Thalamus Injury
Dysfunctions Caused by Thalamus Injury
A thalamus injury refers to an area that is directly above your brain stem but below your cortex. The thalamus receives visual, auditory and somatosensory signals from various areas of your brain. It then routes these signals to a specific area in the cortex to be further processed. Essentially, the thalamus is a central area for sensory information to travel to before arriving at the cortex so any level of injury can be very traumatic.
An unfortunate thalamus injury can produce significant sensory perception distortions which is what is typically seen in autism and cerebral palsy. Problems that are associated with these types of injuries depend directly on the area affected. For example, if visual receiving and processing areas become injured then visual field dysfunction will result. On the other hand, if there is an injury to touch perception, acute pain syndrome will often be seen.
Stroke
Cerebrovascular accidents, commonly referred to as stroke can cause thalamic syndrome which creates an aching or burning sensation on one half of the affected individual's body. This is often accompanied with an abrupt mood swing.
Closed-Head Injury
A thalamus injury can occur after suffering a closed-head injury. When this happens, the individual experiences an all over sense of numbness which advances to episodes of random pain. It is also common for individuals to experience periodic or continuous freezing, burning or crushing sensations, aphasia, outbursts of anger or fear, frontal lobe dysfunction or abusive behavior.
Distortions a Thalamus Injury can Cause
- Sensory Over-Amplification – Environmental stimuli can cause over sensitivity. This is due to the limbic system, thalamus and reticular formation all malfunctioning. This would cause the individual to withdraw or overreact as a defensive strategy because the smallest things in the world seem incredibly overwhelming.
- Sensory Under-Amplification – This individual is under sensitive to environmental stimuli. In this case, the cortex is being under-excited and the individual will often act a though they cannot feel, hear or see due to a deficiency in this area.
- Wide Spectrum Tuning – When this results from a thalamus injury, the cortex is being excited from the three neurological structures which are turning attention toward multiple incoming stimuli. These individuals find it important to ignore background sights and noises, making it important to focus on only one environmental element. The world in this individual's eyes is chaos so they have no choice but to withdraw.
- Internally Focused Sensory Tuning – When this dysfunction is present, the individual is inwardly tuned. The cortex is being excited by stimuli within the individual's own body so they perceive the outside world through an internal haze of stimulation.
- Narrow Spectrum Tuning – The cortex is only being selectively excited from the three neurological structures. This causes the cortex to attend to isolated, limited sensory stimuli. An individual who suffers a thalamus injury and ends up with narrow spectrum tuning will often choose one environmental aspect to devote all of their attention to. For an example, a child will become fixated with one particular spinning toy as they are obsessed and have no interest in any other offered item.
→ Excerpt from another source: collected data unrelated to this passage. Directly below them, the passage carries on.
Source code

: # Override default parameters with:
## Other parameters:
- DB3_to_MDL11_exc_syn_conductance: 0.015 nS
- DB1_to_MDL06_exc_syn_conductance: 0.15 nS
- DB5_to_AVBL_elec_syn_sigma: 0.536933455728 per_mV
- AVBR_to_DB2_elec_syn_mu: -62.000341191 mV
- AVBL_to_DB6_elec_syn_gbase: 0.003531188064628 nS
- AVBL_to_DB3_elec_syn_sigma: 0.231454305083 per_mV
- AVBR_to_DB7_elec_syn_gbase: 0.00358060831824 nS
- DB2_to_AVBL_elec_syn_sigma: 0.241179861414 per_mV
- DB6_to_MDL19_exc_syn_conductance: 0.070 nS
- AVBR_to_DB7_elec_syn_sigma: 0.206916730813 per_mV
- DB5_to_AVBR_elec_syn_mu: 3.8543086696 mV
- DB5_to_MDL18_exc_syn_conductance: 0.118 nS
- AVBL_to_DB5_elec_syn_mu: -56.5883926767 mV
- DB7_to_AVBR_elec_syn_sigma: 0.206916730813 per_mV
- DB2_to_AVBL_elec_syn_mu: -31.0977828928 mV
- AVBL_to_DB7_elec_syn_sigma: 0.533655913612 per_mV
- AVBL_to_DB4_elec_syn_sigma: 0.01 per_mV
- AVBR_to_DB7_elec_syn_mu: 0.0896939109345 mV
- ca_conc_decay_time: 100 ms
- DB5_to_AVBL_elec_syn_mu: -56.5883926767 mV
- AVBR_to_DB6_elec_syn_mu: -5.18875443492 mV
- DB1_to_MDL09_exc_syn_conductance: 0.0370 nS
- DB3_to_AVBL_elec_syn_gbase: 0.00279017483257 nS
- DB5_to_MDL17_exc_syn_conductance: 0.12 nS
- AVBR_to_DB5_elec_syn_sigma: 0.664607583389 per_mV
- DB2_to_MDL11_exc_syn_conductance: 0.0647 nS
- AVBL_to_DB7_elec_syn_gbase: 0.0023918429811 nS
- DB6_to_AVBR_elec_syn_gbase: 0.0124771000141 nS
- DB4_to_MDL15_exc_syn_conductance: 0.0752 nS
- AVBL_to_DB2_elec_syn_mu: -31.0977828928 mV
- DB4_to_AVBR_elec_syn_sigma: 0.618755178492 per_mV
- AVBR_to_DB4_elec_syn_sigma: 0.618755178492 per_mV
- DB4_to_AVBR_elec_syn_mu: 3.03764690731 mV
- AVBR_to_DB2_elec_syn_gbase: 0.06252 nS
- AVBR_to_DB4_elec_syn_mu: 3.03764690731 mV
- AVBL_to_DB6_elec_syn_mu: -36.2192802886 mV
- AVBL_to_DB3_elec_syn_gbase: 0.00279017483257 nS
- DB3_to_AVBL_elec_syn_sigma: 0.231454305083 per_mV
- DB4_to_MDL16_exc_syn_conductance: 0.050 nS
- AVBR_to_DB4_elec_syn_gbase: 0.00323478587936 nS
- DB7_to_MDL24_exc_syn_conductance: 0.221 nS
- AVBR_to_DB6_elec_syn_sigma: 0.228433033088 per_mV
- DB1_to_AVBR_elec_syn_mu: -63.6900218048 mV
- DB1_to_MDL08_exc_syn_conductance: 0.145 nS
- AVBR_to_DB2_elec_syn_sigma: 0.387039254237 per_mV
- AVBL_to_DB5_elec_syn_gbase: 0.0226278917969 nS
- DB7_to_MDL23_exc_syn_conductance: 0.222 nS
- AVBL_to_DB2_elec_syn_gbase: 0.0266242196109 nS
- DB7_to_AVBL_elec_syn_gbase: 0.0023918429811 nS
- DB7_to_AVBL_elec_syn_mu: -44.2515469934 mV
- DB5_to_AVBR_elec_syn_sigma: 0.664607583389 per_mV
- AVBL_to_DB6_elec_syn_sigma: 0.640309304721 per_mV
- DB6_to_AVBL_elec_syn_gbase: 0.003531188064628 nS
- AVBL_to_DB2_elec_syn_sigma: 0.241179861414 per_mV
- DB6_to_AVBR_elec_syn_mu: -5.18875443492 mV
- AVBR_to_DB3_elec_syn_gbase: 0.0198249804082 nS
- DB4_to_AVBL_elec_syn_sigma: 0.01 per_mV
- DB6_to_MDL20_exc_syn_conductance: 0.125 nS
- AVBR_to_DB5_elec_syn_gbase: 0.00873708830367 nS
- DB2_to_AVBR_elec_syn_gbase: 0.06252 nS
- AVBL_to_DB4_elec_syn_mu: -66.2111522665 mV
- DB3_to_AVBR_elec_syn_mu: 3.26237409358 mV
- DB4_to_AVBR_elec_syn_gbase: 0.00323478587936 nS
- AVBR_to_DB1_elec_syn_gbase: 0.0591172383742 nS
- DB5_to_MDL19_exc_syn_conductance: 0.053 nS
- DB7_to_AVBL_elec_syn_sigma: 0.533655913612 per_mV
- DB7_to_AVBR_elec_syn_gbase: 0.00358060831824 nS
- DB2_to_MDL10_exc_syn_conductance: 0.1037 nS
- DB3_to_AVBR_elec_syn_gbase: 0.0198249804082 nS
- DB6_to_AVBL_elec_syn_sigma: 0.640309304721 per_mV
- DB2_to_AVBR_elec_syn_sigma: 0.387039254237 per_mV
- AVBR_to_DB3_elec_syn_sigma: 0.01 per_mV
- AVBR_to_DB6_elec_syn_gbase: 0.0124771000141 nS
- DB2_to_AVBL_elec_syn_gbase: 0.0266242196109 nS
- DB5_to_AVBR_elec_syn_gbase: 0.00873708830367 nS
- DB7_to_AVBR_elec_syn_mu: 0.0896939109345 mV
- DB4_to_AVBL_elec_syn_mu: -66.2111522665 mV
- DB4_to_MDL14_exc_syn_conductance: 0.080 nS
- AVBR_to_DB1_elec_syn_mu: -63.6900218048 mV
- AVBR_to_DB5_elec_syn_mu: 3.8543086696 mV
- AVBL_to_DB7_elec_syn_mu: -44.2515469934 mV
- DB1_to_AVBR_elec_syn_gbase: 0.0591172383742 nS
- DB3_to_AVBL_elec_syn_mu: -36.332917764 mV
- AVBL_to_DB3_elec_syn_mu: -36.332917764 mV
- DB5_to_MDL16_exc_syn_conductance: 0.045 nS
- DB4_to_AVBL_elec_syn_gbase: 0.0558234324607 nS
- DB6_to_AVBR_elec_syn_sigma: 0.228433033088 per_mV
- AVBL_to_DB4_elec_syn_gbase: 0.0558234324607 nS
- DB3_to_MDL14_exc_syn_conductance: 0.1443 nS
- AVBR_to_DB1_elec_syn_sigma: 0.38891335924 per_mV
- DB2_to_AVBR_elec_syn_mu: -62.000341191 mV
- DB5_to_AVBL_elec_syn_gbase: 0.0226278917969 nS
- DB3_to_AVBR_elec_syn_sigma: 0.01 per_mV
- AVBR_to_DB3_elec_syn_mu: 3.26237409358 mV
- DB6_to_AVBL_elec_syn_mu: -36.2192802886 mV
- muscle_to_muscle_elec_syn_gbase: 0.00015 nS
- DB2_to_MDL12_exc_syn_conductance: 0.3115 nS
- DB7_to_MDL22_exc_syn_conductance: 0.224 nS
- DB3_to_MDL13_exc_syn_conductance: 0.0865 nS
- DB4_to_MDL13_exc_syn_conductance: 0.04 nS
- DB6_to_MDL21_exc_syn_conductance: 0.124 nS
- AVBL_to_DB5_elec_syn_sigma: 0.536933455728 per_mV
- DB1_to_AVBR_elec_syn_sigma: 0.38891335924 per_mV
These individuals focus so narrowly that they are unable to spread their attention elsewhere.
It is important to understand that individuals who suffer a thalamus injury will often behave in an unexpected way. They will do and say things that would be considered not in their nature prior to the injury. They will often become aggressive or extreme and act in an unacceptable way however, quite often they cannot be held responsible for their actions. The person that they have become is generally completely out of their control and may not realize exactly what they are doing or understand right from wrong.